3.2. Factos não provados

Não há factos não provados com efetiva relevância para a boa decisão da causa.

 

3.3. Fundamentação da fixação da matéria de facto

Relativamente à matéria de facto, o tribunal não tem de se pronunciar sobre tudo o que foi alegado pelas partes, cabendo-lhe apenas selecionar os factos que importam para a decisão e discriminar a matéria provada (art. 123.º, n.º 2, do CPPT e art. 607.º, n.º 3, do CPC, aplicável ex vi art. 29.º, n.º 1, al. a) e e) do RJAT).

Os factos provados baseiam-se em documentos juntos aos autos, cujo conteúdo é aceite pelas partes, até pela sua natureza: declarações de IRS, cartões de cidadão e outra documentação pública.

É importante referir que as partes não divergem na vertente quantitativa do facto tributário – mas apenas em relação à questão jurídica da imputação ou não dos rendimentos dos filhos no estatuto de residente habitual dos pais.

 

4. Matéria de direito

4.1. Questões a decidir e argumentos das partes

Como referido, a questão a decidir é a seguinte: quando os sujeitos passivos residentes de IRS a quem incumbe a direção do agregado familiar (pais) tenham optado, em IRS, pela tributação conjunta, e sejam ambos “residentes não habituais”, então, nesse caso, as regras de tributação dos pais (como “residentes não habituais”) devem ou não estender-se aos rendimentos (de capitais) obtidos pelos seus dependentes, filhos menores não emancipados, independentemente desses filhos beneficiarem, ou não, eles próprios, do estatuto de “residentes não habituais”. Se assim for, os rendimentos de capitais dos filhos com origem no exterior estarão isentos de IRS; se assim não for, então os rendimentos de capitais dos filhos serão tributados, da forma como indicado pelas liquidações impugnadas.
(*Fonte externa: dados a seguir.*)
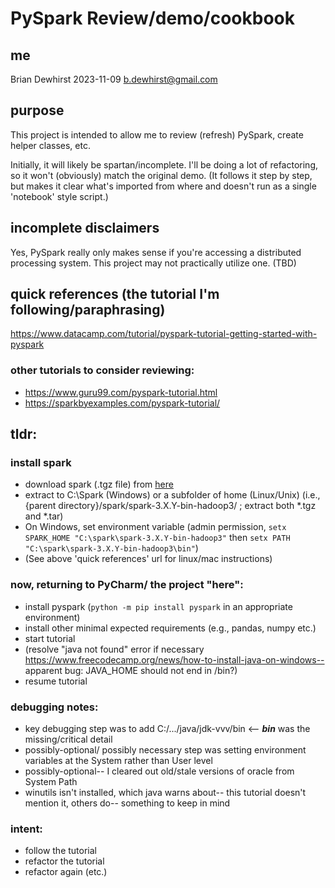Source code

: # PySpark Review/demo/cookbook

## me
Brian Dewhirst
2023-11-09
b.dewhirst@gmail.com

## purpose
This project is intended to allow me to review (refresh) PySpark, create helper classes, etc.

Initially, it will likely be spartan/incomplete. I'll be doing a lot of refactoring, so it won't (obviously) match the original demo. (It follows it step by step, but makes it clear what's imported from where and doesn't run as a single 'notebook' style script.)

## incomplete disclaimers
Yes, PySpark really only makes sense if you're accessing a distributed processing system. This project may not practically utilize one. (TBD)

## quick references (the tutorial I'm following/paraphrasing)
https://www.datacamp.com/tutorial/pyspark-tutorial-getting-started-with-pyspark

### other tutorials to consider reviewing:
- https://www.guru99.com/pyspark-tutorial.html
- https://sparkbyexamples.com/pyspark-tutorial/

## tldr:
### install spark
- download spark (.tgz file) from [here](https://spark.apache.org/downloads.html) 
- extract to C:\Spark (Windows) or a subfolder of home (Linux/Unix) (i.e., {parent directory}/spark/spark-3.X.Y-bin-hadoop3/ ; extract both *.tgz and *.tar)
- On Windows, set environment variable (admin permission, `setx SPARK_HOME "C:\spark\spark-3.X.Y-bin-hadoop3"` then `setx PATH "C:\spark\spark-3.X.Y-bin-hadoop3\bin"`)
- (See above 'quick references' url for linux/mac instructions)

### now, returning to PyCharm/ the project "here":
- install pyspark (`python -m pip install pyspark` in an appropriate environment)
- install other minimal expected requirements (e.g., pandas, numpy etc.)
- start tutorial
- (resolve "java not found" error if necessary https://www.freecodecamp.org/news/how-to-install-java-on-windows-- apparent bug: JAVA_HOME should not end in /bin?)
- resume tutorial

### debugging notes:
- key debugging step was to add C:/.../java/jdk-vvv/bin <-- ***bin*** was the missing/critical detail
- possibly-optional/ possibly necessary step was setting environment variables at the System rather than User level
- possibly-optional-- I cleared out old/stale versions of oracle from System Path
- winutils isn't installed, which java warns about-- this tutorial doesn't mention it, others do-- something to keep in mind

### intent:
- follow the tutorial
- refactor the tutorial
- refactor again (etc.)
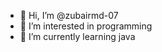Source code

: - 👋 Hi, I’m @zubairmd-07
- 👀 I’m interested in programming
- 🌱 I’m currently learning java 

<!---
zubairmd-07/zubairmd-07 is a ✨ special ✨ repository because its `README.md` (this file) appears on your GitHub profile.
You can click the Preview link to take a look at your changes.
--->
A argumentação essencial dos Requerentes é, em síntese, a seguinte: em IRS, optando os pais pela tributação conjunta, os rendimentos dos filhos são imputados e integram a composição dos rendimentos do agregado familiar – em que os pais têm a incumbência da direção da família e são os sujeitos passivos de IRS; e, por consequência, com a sujeição dos rendimentos obtidos pelos dependentes ao regime de tributação aplicável aos rendimentos obtidos pelos sujeitos passivos a quem incumbe a direção do agregado familiar. Se os pais possuem o Estatuto de residentes não habituais – então os rendimentos dos filhos também beneficiarão de tal regime, porque se imputam aos rendimentos dos pais, os sujeitos passivos de IRS. E sustentam esta sua posição em Manuel Faustino, “O Elemento Subjetivo do Facto Tributário em IRS – Um Contributo para a sua Compreensão”, Estudos em Homenagem ao Professor Doutor António Carlos dos Santos, Almedina, 2021, págs. 715 e ss.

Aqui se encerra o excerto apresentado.